⟨
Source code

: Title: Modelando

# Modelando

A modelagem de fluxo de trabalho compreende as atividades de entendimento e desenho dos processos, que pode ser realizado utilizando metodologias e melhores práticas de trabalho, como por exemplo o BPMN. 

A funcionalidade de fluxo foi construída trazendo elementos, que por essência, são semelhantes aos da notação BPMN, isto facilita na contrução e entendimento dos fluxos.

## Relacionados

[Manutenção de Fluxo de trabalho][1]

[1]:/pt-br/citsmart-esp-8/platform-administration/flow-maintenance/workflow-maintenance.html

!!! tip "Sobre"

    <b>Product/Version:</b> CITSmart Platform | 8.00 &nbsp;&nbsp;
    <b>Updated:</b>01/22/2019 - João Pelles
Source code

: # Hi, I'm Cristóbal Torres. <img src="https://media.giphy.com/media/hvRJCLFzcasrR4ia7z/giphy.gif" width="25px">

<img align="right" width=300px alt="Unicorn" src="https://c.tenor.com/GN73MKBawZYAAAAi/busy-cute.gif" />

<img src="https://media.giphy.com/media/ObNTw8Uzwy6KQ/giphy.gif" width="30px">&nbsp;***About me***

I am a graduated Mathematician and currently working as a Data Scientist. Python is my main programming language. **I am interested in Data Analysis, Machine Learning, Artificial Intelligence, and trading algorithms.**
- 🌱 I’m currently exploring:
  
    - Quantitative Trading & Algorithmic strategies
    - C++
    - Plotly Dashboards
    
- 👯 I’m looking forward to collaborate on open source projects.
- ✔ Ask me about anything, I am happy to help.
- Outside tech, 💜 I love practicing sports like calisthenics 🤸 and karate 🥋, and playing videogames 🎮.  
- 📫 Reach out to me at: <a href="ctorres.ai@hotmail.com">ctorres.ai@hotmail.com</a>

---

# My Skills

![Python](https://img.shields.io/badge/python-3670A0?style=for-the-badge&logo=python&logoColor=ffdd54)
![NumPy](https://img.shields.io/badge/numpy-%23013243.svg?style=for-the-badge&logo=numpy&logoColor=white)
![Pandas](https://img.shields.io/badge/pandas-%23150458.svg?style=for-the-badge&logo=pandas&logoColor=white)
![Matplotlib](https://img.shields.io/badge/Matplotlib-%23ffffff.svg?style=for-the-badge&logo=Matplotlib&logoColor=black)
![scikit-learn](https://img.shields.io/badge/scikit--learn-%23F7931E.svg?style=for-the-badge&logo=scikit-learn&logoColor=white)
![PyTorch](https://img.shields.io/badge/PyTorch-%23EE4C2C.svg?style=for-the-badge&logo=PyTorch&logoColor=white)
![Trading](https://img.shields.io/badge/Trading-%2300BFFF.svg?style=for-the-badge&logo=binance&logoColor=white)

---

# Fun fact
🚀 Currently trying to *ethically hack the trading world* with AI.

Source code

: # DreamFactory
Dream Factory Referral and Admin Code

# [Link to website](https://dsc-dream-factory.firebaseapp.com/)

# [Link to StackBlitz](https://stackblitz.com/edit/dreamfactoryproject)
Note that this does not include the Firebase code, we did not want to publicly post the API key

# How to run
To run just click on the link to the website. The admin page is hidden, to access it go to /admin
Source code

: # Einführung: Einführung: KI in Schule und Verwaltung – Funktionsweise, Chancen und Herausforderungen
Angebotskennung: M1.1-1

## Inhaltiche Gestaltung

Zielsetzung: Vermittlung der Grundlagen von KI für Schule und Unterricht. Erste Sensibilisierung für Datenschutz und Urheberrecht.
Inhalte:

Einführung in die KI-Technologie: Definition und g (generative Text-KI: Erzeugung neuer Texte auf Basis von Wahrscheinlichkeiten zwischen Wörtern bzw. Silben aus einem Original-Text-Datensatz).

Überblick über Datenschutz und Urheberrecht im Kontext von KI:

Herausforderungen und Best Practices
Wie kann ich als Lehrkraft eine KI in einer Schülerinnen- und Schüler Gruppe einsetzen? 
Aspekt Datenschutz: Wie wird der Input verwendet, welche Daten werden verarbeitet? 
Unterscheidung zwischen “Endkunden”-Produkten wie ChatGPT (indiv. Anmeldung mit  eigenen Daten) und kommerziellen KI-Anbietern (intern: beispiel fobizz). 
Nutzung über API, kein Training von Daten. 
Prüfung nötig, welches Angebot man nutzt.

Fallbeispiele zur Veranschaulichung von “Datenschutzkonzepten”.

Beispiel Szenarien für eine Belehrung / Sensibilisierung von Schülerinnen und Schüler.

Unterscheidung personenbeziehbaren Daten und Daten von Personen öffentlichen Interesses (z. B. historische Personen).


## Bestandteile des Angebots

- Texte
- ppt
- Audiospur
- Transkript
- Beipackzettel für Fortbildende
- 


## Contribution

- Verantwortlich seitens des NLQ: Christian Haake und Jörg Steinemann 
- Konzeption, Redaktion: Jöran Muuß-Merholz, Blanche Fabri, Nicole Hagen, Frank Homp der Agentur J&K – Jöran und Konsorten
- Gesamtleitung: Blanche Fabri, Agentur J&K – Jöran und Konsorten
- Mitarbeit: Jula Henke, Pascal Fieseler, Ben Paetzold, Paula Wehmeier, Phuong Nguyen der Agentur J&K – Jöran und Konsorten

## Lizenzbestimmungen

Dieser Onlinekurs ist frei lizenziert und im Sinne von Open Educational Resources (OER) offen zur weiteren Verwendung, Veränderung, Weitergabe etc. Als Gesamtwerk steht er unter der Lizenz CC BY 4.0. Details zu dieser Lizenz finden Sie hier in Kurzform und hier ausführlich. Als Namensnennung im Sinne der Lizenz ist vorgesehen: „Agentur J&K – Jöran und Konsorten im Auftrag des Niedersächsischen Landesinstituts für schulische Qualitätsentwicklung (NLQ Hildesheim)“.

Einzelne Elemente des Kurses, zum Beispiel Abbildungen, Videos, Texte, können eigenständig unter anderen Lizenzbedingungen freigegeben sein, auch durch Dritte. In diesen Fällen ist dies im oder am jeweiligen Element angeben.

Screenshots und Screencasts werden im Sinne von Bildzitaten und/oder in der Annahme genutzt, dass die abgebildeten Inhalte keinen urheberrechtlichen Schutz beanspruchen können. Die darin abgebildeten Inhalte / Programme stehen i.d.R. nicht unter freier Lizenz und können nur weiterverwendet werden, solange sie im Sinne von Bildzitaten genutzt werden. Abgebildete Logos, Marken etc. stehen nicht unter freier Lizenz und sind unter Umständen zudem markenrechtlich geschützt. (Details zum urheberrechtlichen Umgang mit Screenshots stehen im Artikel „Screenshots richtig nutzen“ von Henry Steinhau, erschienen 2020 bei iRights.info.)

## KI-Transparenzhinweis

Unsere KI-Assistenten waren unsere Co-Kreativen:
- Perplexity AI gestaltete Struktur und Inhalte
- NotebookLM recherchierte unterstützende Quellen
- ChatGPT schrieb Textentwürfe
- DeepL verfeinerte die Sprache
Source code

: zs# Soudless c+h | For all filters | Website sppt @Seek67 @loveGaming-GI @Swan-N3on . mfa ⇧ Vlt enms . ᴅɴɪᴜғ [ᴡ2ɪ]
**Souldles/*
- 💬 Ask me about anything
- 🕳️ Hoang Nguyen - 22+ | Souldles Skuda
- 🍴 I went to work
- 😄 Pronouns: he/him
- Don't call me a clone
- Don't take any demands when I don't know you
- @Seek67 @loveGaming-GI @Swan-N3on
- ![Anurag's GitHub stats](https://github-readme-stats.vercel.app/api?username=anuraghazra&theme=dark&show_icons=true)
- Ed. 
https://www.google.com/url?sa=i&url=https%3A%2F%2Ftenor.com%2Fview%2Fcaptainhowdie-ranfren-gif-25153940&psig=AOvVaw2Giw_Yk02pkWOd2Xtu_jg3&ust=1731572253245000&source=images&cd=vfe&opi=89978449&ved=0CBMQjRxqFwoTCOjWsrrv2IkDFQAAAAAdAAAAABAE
⟩
◆ **AIM OF THE EXERCISE**
Make sure every record is repeated exactly.

◆ **PROBLEM SOLUTION**
Source code

: Title: Modelando

# Modelando

A modelagem de fluxo de trabalho compreende as atividades de entendimento e desenho dos processos, que pode ser realizado utilizando metodologias e melhores práticas de trabalho, como por exemplo o BPMN. 

A funcionalidade de fluxo foi construída trazendo elementos, que por essência, são semelhantes aos da notação BPMN, isto facilita na contrução e entendimento dos fluxos.

## Relacionados

[Manutenção de Fluxo de trabalho][1]

[1]:/pt-br/citsmart-esp-8/platform-administration/flow-maintenance/workflow-maintenance.html

!!! tip "Sobre"

    <b>Product/Version:</b> CITSmart Platform | 8.00 &nbsp;&nbsp;
    <b>Updated:</b>01/22/2019 - João Pelles
Source code

: # Hi, I'm Cristóbal Torres. <img src="https://media.giphy.com/media/hvRJCLFzcasrR4ia7z/giphy.gif" width="25px">

<img align="right" width=300px alt="Unicorn" src="https://c.tenor.com/GN73MKBawZYAAAAi/busy-cute.gif" />

<img src="https://media.giphy.com/media/ObNTw8Uzwy6KQ/giphy.gif" width="30px">&nbsp;***About me***

I am a graduated Mathematician and currently working as a Data Scientist. Python is my main programming language. **I am interested in Data Analysis, Machine Learning, Artificial Intelligence, and trading algorithms.**
- 🌱 I’m currently exploring:
  
    - Quantitative Trading & Algorithmic strategies
    - C++
    - Plotly Dashboards
    
- 👯 I’m looking forward to collaborate on open source projects.
- ✔ Ask me about anything, I am happy to help.
- Outside tech, 💜 I love practicing sports like calisthenics 🤸 and karate 🥋, and playing videogames 🎮.  
- 📫 Reach out to me at: <a href="ctorres.ai@hotmail.com">ctorres.ai@hotmail.com</a>

---

# My Skills

![Python](https://img.shields.io/badge/python-3670A0?style=for-the-badge&logo=python&logoColor=ffdd54)
![NumPy](https://img.shields.io/badge/numpy-%23013243.svg?style=for-the-badge&logo=numpy&logoColor=white)
![Pandas](https://img.shields.io/badge/pandas-%23150458.svg?style=for-the-badge&logo=pandas&logoColor=white)
![Matplotlib](https://img.shields.io/badge/Matplotlib-%23ffffff.svg?style=for-the-badge&logo=Matplotlib&logoColor=black)
![scikit-learn](https://img.shields.io/badge/scikit--learn-%23F7931E.svg?style=for-the-badge&logo=scikit-learn&logoColor=white)
![PyTorch](https://img.shields.io/badge/PyTorch-%23EE4C2C.svg?style=for-the-badge&logo=PyTorch&logoColor=white)
![Trading](https://img.shields.io/badge/Trading-%2300BFFF.svg?style=for-the-badge&logo=binance&logoColor=white)

---

# Fun fact
🚀 Currently trying to *ethically hack the trading world* with AI.

Source code

: # DreamFactory
Dream Factory Referral and Admin Code

# [Link to website](https://dsc-dream-factory.firebaseapp.com/)

# [Link to StackBlitz](https://stackblitz.com/edit/dreamfactoryproject)
Note that this does not include the Firebase code, we did not want to publicly post the API key

# How to run
To run just click on the link to the website. The admin page is hidden, to access it go to /admin
Source code

: # Einführung: Einführung: KI in Schule und Verwaltung – Funktionsweise, Chancen und Herausforderungen
Angebotskennung: M1.1-1

## Inhaltiche Gestaltung

Zielsetzung: Vermittlung der Grundlagen von KI für Schule und Unterricht. Erste Sensibilisierung für Datenschutz und Urheberrecht.
Inhalte:

Einführung in die KI-Technologie: Definition und g (generative Text-KI: Erzeugung neuer Texte auf Basis von Wahrscheinlichkeiten zwischen Wörtern bzw. Silben aus einem Original-Text-Datensatz).

Überblick über Datenschutz und Urheberrecht im Kontext von KI:

Herausforderungen und Best Practices
Wie kann ich als Lehrkraft eine KI in einer Schülerinnen- und Schüler Gruppe einsetzen? 
Aspekt Datenschutz: Wie wird der Input verwendet, welche Daten werden verarbeitet? 
Unterscheidung zwischen “Endkunden”-Produkten wie ChatGPT (indiv. Anmeldung mit  eigenen Daten) und kommerziellen KI-Anbietern (intern: beispiel fobizz). 
Nutzung über API, kein Training von Daten. 
Prüfung nötig, welches Angebot man nutzt.

Fallbeispiele zur Veranschaulichung von “Datenschutzkonzepten”.

Beispiel Szenarien für eine Belehrung / Sensibilisierung von Schülerinnen und Schüler.

Unterscheidung personenbeziehbaren Daten und Daten von Personen öffentlichen Interesses (z. B. historische Personen).


## Bestandteile des Angebots

- Texte
- ppt
- Audiospur
- Transkript
- Beipackzettel für Fortbildende
- 


## Contribution

- Verantwortlich seitens des NLQ: Christian Haake und Jörg Steinemann 
- Konzeption, Redaktion: Jöran Muuß-Merholz, Blanche Fabri, Nicole Hagen, Frank Homp der Agentur J&K – Jöran und Konsorten
- Gesamtleitung: Blanche Fabri, Agentur J&K – Jöran und Konsorten
- Mitarbeit: Jula Henke, Pascal Fieseler, Ben Paetzold, Paula Wehmeier, Phuong Nguyen der Agentur J&K – Jöran und Konsorten

## Lizenzbestimmungen

Dieser Onlinekurs ist frei lizenziert und im Sinne von Open Educational Resources (OER) offen zur weiteren Verwendung, Veränderung, Weitergabe etc. Als Gesamtwerk steht er unter der Lizenz CC BY 4.0. Details zu dieser Lizenz finden Sie hier in Kurzform und hier ausführlich. Als Namensnennung im Sinne der Lizenz ist vorgesehen: „Agentur J&K – Jöran und Konsorten im Auftrag des Niedersächsischen Landesinstituts für schulische Qualitätsentwicklung (NLQ Hildesheim)“.

Einzelne Elemente des Kurses, zum Beispiel Abbildungen, Videos, Texte, können eigenständig unter anderen Lizenzbedingungen freigegeben sein, auch durch Dritte. In diesen Fällen ist dies im oder am jeweiligen Element angeben.

Screenshots und Screencasts werden im Sinne von Bildzitaten und/oder in der Annahme genutzt, dass die abgebildeten Inhalte keinen urheberrechtlichen Schutz beanspruchen können. Die darin abgebildeten Inhalte / Programme stehen i.d.R. nicht unter freier Lizenz und können nur weiterverwendet werden, solange sie im Sinne von Bildzitaten genutzt werden. Abgebildete Logos, Marken etc. stehen nicht unter freier Lizenz und sind unter Umständen zudem markenrechtlich geschützt. (Details zum urheberrechtlichen Umgang mit Screenshots stehen im Artikel „Screenshots richtig nutzen“ von Henry Steinhau, erschienen 2020 bei iRights.info.)

## KI-Transparenzhinweis

Unsere KI-Assistenten waren unsere Co-Kreativen:
- Perplexity AI gestaltete Struktur und Inhalte
- NotebookLM recherchierte unterstützende Quellen
- ChatGPT schrieb Textentwürfe
- DeepL verfeinerte die Sprache
Source code

: zs# Soudless c+h | For all filters | Website sppt @Seek67 @loveGaming-GI @Swan-N3on . mfa ⇧ Vlt enms . ᴅɴɪᴜғ [ᴡ2ɪ]
**Souldles/*
- 💬 Ask me about anything
- 🕳️ Hoang Nguyen - 22+ | Souldles Skuda
- 🍴 I went to work
- 😄 Pronouns: he/him
- Don't call me a clone
- Don't take any demands when I don't know you
- @Seek67 @loveGaming-GI @Swan-N3on
- ![Anurag's GitHub stats](https://github-readme-stats.vercel.app/api?username=anuraghazra&theme=dark&show_icons=true)
- Ed. 
https://www.google.com/url?sa=i&url=https%3A%2F%2Ftenor.com%2Fview%2Fcaptainhowdie-ranfren-gif-25153940&psig=AOvVaw2Giw_Yk02pkWOd2Xtu_jg3&ust=1731572253245000&source=images&cd=vfe&opi=89978449&ved=0CBMQjRxqFwoTCOjWsrrv2IkDFQAAAAAdAAAAABAE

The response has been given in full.